Brief: Which lines in the data below contain the word "information"? Return each of them.

======== Data records ========

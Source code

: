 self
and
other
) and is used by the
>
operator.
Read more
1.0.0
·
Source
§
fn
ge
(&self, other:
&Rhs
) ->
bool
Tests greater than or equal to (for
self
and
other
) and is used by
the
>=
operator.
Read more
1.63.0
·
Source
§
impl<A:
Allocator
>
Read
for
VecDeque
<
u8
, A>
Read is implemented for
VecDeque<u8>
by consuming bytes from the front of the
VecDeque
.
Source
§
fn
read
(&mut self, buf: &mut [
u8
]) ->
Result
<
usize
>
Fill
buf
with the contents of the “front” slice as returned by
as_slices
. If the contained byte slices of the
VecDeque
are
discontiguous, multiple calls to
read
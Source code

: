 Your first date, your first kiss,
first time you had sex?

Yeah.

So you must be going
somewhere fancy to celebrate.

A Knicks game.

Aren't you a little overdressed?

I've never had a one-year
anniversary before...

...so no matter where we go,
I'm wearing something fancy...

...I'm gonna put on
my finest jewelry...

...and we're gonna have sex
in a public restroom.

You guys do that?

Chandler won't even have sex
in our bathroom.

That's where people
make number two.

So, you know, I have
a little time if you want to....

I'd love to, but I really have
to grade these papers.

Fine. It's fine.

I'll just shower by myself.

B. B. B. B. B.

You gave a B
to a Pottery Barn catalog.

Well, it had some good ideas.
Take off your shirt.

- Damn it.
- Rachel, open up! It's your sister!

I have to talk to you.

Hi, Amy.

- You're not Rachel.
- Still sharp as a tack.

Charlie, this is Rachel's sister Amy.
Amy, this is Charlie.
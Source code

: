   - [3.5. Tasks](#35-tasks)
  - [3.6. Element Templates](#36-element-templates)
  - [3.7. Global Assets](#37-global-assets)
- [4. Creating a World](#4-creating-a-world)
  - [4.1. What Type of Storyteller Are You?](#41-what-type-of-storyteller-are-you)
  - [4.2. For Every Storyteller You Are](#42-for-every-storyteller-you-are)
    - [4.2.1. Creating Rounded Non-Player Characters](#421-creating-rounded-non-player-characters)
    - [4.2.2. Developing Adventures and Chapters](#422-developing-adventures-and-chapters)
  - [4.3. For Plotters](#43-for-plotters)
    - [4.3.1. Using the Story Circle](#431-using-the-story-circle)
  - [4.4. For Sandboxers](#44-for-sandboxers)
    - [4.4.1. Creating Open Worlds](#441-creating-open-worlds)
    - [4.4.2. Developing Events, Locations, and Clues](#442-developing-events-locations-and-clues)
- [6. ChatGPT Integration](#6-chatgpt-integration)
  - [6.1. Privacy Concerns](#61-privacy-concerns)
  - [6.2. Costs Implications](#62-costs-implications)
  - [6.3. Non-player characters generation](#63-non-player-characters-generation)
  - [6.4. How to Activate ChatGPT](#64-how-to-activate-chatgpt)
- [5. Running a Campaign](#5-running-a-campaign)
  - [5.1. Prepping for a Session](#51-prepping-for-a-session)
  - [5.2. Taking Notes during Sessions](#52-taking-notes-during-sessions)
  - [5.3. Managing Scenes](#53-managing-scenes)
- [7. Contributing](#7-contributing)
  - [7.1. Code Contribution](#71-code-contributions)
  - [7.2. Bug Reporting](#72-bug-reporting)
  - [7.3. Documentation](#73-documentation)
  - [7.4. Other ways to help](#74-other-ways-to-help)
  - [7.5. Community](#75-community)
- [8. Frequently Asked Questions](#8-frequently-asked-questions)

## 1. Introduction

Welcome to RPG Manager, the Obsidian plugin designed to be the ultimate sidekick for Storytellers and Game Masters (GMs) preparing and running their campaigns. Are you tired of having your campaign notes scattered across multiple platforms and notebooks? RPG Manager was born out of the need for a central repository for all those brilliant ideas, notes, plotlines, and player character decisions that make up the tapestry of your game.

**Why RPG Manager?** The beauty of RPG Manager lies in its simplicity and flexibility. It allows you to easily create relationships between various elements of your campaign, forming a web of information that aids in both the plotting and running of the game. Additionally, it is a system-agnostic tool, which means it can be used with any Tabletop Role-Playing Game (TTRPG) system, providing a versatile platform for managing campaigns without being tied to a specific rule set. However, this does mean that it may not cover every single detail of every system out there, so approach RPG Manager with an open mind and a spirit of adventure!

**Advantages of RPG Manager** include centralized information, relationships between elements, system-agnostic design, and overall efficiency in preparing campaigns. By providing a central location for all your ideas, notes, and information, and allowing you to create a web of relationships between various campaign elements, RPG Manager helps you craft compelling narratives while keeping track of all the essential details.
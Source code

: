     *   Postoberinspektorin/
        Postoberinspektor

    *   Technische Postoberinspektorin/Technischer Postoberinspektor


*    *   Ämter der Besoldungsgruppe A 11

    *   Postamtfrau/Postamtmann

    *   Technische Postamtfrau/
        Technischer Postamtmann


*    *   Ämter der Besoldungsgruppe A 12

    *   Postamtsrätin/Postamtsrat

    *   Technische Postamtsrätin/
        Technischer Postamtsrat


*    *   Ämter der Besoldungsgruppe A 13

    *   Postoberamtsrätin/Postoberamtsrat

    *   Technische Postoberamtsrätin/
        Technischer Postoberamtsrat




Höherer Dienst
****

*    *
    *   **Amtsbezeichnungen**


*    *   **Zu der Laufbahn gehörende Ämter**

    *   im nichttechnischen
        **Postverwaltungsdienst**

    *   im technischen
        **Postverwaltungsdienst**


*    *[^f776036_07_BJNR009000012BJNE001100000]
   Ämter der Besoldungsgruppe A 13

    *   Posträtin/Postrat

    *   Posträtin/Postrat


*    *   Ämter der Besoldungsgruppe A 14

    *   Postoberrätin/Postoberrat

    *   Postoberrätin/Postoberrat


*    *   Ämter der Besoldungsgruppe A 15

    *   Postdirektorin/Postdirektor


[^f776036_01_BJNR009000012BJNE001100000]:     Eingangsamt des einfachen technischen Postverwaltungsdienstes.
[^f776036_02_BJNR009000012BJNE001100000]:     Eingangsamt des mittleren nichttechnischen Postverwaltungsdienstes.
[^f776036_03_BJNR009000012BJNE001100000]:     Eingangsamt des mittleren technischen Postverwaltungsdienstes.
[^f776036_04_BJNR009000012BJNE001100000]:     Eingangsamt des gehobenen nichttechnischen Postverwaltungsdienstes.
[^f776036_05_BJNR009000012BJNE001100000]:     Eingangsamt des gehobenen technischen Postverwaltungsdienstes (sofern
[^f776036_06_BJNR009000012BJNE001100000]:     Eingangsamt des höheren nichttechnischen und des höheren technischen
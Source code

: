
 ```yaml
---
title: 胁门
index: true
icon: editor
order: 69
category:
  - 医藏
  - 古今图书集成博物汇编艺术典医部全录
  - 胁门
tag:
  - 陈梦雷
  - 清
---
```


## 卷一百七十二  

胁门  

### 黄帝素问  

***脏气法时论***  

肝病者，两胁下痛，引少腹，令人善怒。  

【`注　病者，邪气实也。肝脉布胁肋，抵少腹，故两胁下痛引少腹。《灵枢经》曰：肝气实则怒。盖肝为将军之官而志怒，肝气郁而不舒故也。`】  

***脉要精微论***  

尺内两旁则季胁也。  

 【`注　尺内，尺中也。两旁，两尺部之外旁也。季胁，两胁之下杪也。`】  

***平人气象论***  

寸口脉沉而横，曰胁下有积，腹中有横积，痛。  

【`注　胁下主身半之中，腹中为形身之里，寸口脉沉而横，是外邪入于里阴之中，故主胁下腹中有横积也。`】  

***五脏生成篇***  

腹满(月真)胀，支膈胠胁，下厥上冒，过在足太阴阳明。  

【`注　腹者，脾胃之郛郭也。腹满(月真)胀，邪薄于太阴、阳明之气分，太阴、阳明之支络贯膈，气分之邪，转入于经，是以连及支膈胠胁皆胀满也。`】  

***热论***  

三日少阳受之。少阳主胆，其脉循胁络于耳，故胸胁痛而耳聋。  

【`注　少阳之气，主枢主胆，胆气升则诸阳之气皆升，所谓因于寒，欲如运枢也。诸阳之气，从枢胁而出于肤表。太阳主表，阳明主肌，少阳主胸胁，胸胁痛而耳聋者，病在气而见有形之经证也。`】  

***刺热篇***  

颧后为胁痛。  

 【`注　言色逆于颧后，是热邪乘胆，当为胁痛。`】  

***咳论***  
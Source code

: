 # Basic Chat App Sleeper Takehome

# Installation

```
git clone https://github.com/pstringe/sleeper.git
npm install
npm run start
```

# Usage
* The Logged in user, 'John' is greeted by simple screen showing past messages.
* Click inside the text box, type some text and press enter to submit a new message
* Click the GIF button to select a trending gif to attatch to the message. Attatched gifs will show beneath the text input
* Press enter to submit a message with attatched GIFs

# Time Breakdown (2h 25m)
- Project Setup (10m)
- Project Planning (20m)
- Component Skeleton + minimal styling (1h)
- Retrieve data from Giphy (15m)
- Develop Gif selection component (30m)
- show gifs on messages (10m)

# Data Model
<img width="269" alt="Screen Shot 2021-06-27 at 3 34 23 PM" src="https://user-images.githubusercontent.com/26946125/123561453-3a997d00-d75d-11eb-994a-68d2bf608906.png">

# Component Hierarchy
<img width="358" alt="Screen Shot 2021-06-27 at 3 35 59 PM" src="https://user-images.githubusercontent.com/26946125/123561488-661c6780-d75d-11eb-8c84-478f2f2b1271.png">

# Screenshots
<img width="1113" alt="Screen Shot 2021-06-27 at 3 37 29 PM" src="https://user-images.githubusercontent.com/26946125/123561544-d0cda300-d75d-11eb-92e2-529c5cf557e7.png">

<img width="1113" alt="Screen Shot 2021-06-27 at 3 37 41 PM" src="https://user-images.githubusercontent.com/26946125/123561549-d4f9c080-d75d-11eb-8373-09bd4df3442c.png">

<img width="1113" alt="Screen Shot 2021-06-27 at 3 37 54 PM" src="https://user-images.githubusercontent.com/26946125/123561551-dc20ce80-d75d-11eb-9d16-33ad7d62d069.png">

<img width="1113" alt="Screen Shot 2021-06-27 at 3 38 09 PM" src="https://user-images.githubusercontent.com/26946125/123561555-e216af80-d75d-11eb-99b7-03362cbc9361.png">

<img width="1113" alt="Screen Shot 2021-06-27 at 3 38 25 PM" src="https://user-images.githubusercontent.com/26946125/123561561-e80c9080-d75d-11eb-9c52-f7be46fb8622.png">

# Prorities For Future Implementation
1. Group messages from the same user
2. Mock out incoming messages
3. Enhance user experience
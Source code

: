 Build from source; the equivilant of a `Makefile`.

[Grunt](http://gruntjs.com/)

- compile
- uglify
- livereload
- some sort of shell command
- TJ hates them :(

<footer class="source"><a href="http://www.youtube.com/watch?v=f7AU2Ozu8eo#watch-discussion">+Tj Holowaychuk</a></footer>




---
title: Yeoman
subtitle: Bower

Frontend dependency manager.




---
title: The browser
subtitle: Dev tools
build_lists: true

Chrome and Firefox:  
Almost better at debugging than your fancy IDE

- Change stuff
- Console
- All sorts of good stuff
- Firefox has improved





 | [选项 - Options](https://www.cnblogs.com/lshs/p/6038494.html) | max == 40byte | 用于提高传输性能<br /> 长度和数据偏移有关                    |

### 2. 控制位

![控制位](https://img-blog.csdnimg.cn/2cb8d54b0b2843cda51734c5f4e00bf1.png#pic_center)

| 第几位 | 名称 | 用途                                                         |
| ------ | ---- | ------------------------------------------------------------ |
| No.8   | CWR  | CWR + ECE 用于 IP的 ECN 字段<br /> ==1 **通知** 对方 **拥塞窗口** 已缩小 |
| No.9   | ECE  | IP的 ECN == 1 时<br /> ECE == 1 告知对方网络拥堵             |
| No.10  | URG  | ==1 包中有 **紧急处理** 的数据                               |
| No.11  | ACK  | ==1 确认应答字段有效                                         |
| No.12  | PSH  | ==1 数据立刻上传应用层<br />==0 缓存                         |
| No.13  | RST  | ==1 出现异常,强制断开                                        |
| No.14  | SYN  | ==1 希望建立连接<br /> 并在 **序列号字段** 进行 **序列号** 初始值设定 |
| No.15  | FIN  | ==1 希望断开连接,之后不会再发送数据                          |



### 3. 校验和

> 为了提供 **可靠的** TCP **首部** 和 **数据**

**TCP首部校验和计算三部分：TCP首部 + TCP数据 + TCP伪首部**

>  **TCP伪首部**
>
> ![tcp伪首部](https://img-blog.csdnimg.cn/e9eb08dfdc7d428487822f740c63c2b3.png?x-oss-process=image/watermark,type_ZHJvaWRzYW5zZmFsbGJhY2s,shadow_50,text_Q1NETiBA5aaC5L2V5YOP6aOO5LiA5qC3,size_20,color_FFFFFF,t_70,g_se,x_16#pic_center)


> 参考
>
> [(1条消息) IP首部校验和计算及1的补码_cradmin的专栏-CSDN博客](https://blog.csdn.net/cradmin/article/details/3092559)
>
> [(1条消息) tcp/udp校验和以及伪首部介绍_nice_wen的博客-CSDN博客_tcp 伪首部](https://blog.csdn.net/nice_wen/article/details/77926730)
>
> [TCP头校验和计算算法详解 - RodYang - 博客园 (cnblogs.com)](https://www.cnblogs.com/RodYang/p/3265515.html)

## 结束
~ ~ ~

========

Exercise response:
**Why RPG Manager?** The beauty of RPG Manager lies in its simplicity and flexibility. It allows you to easily create relationships between various elements of your campaign, forming a web of information that aids in both the plotting and running of the game. Additionally, it is a system-agnostic tool, which means it can be used with any Tabletop Role-Playing Game (TTRPG) system, providing a versatile platform for managing campaigns without being tied to a specific rule set. However, this does mean that it may not cover every single detail of every system out there, so approach RPG Manager with an open mind and a spirit of adventure!
**Advantages of RPG Manager** include centralized information, relationships between elements, system-agnostic design, and overall efficiency in preparing campaigns. By providing a central location for all your ideas, notes, and information, and allowing you to create a web of relationships between various campaign elements, RPG Manager helps you craft compelling narratives while keeping track of all the essential details.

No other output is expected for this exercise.